MotoGP, Argentina 2019: la conferenza stampa di Marquez a Termas de Rio Hondo.

Marc Marquez arriva in Argentina con buone sensazioni dopo il secondo posto in Qatar. Se sul circuito di Losail, a suo dire non favorevole alla Honda, è andato bene allora a Termas de Rio Hondo può fare ancora meglio.

Ha già vinto due volte sulla pista sudamericana e vorrebbe replicare quest’anno. Nel 2018 successe un po’ di tutto. Lui era sicuramente il più forte sia sull’asciutto che sul bagnato, ma pasticciò molto in gara. Prima la manovra non consentita sulla griglia con conseguente ride through, poi l’entrata troppo aggressiva su Valentino Rossi e i 30″ di penalità. Da solo ha compromesso un risultato che avrebbe potuto essere molto positivo per lui. Lezione imparata e tanta voglia di vincere ora.

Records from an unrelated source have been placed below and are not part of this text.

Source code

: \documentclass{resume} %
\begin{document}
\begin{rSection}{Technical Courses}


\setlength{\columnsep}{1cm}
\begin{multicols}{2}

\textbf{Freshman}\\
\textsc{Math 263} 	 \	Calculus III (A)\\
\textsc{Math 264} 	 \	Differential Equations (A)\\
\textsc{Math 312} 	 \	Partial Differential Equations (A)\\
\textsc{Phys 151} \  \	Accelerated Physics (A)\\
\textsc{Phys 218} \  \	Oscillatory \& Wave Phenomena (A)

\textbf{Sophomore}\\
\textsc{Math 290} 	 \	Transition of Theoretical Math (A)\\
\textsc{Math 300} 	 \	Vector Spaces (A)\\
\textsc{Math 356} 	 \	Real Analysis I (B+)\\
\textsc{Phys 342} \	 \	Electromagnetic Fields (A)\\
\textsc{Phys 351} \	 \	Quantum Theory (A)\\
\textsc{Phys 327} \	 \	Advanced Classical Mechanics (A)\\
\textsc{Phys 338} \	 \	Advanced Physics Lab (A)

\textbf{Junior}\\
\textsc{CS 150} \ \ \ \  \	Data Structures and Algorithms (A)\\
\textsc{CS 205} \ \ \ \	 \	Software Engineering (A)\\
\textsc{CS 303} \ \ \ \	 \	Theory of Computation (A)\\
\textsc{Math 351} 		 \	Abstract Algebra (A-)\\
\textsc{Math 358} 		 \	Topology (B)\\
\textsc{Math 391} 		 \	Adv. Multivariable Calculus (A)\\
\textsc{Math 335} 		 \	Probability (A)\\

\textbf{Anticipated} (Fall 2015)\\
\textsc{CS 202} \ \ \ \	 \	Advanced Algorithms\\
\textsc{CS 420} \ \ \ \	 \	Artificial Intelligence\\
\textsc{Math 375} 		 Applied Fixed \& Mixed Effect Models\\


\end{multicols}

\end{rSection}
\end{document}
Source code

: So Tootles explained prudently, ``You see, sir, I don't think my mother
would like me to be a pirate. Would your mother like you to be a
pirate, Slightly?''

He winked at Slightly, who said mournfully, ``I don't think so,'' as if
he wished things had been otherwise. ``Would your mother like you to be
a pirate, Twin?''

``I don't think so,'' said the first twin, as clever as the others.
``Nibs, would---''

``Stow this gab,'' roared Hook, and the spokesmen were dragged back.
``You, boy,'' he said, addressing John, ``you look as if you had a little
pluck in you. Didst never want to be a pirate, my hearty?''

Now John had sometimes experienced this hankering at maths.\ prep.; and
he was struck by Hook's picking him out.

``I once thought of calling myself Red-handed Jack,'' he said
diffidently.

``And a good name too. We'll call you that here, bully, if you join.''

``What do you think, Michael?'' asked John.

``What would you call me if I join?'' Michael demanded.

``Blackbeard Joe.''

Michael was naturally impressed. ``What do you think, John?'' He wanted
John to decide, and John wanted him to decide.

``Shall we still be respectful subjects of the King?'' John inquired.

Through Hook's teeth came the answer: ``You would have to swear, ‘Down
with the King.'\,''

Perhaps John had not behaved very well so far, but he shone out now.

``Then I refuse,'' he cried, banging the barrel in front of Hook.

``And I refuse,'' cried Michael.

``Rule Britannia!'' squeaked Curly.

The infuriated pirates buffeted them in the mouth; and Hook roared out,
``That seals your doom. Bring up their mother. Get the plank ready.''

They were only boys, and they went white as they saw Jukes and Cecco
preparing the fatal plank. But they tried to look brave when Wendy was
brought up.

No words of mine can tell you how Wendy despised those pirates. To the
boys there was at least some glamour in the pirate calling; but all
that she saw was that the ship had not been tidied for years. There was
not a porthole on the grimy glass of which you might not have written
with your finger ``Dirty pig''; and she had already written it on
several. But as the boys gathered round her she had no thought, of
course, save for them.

MotoGP, Argentina 2019: Marquez in conferenza stampa

Marquez è molto fiducioso per questo fine settimana in Argentina, dove solitamente si sente in possesso del potenziale per vincere: «In Qatar di solito ho problemi, invece ho chiuso 2°. È stato un buon risultato. Il passo della Honda qui è buono, anche l’anno scorso sono riuscito ad essere veloce, cercheremo di dare il 100% in gara domenica, quando invece non riesco sempre a fare bene. L’adattamento ai cambiamenti climatici? Cercherà di essere pronto per qualsiasi condizione meteo».

Il cinque volte campione MotoGP è stato anche interpellato sul caso Ducati. Nello specifico sulla possibilità che Honda e altri team possano adottare lo stesso spoiler posteriore della GP19: «Sono sicuro che tutti i team ci penseranno. Ma per ora noi come Honda non stiamo prestando troppa attenzione a questo aspetto».

I problemi alla spalla sinistra sono ormai superati e Marc si sente in forma per correre al massimo. Ha una RC213V migliorata, anche di motore, rispetto al 2018. È la moto migliore del campionato MotoGP? Il fenomeno di Cervera replica: «Non lo so, so che ho il migliore team. Il risultato del Qatar è stato molto importante. In inverno abbiamo lavorato in modo diverso, staremo a vedere in gara quale sarà il nostro livello».